EXERCISE INSTRUCTIONS:
Copy each line below in which the string "Error" occurs.
*** Begin section ***
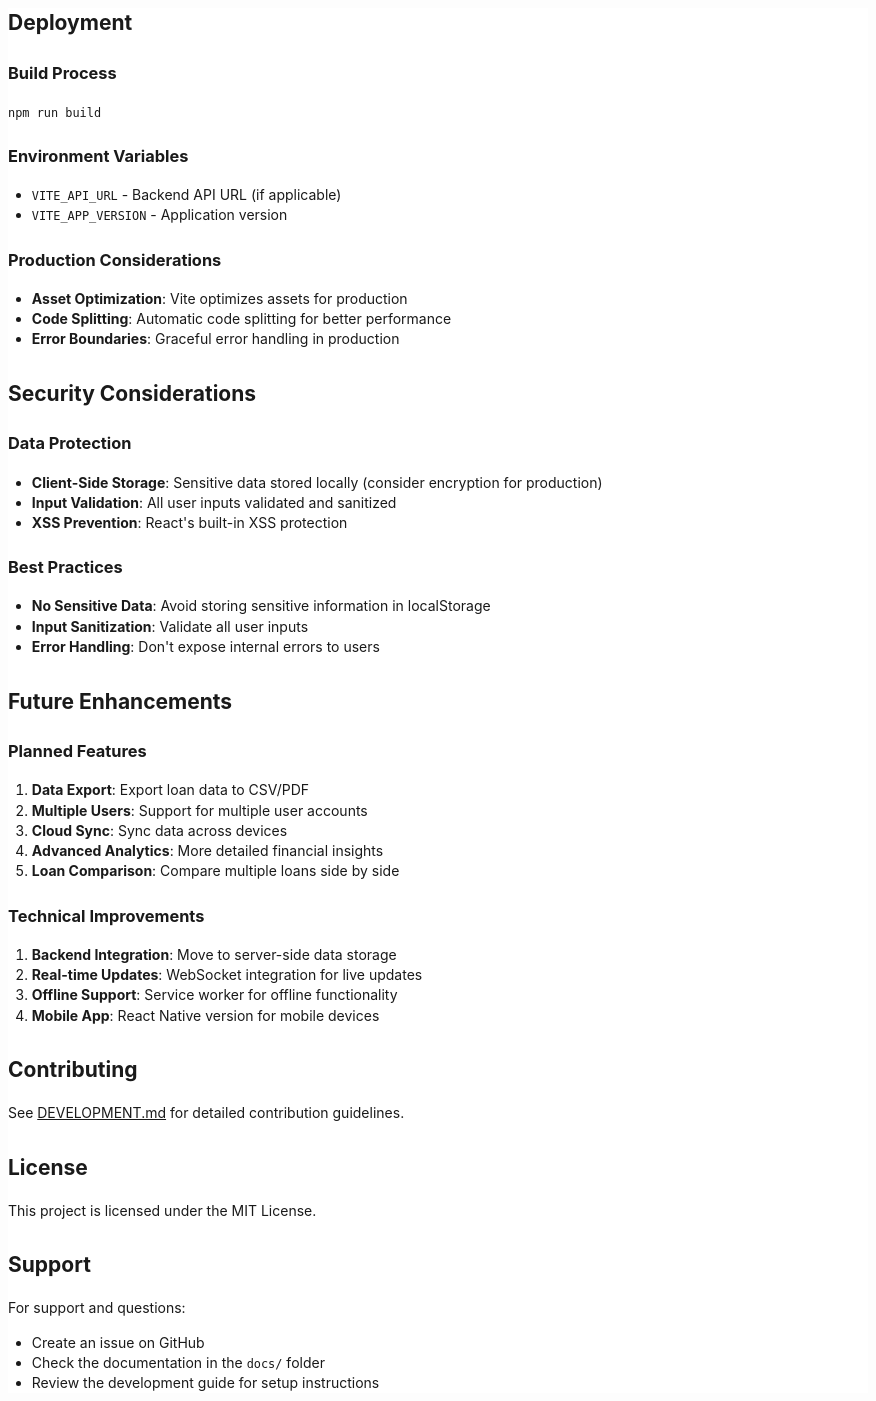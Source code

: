 ## Deployment

### Build Process
```bash
npm run build
```

### Environment Variables
- `VITE_API_URL` - Backend API URL (if applicable)
- `VITE_APP_VERSION` - Application version

### Production Considerations
- **Asset Optimization**: Vite optimizes assets for production
- **Code Splitting**: Automatic code splitting for better performance
- **Error Boundaries**: Graceful error handling in production

## Security Considerations

### Data Protection
- **Client-Side Storage**: Sensitive data stored locally (consider encryption for production)
- **Input Validation**: All user inputs validated and sanitized
- **XSS Prevention**: React's built-in XSS protection

### Best Practices
- **No Sensitive Data**: Avoid storing sensitive information in localStorage
- **Input Sanitization**: Validate all user inputs
- **Error Handling**: Don't expose internal errors to users

## Future Enhancements

### Planned Features
1. **Data Export**: Export loan data to CSV/PDF
2. **Multiple Users**: Support for multiple user accounts
3. **Cloud Sync**: Sync data across devices
4. **Advanced Analytics**: More detailed financial insights
5. **Loan Comparison**: Compare multiple loans side by side

### Technical Improvements
1. **Backend Integration**: Move to server-side data storage
2. **Real-time Updates**: WebSocket integration for live updates
3. **Offline Support**: Service worker for offline functionality
4. **Mobile App**: React Native version for mobile devices

## Contributing

See [DEVELOPMENT.md](DEVELOPMENT.md) for detailed contribution guidelines.

## License

This project is licensed under the MIT License.

## Support

For support and questions:
- Create an issue on GitHub
- Check the documentation in the `docs/` folder
- Review the development guide for setup instructions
*** End section ***
REPLY:
- **Error Boundaries**: Graceful error handling in production
- **Error Handling**: Don't expose internal errors to users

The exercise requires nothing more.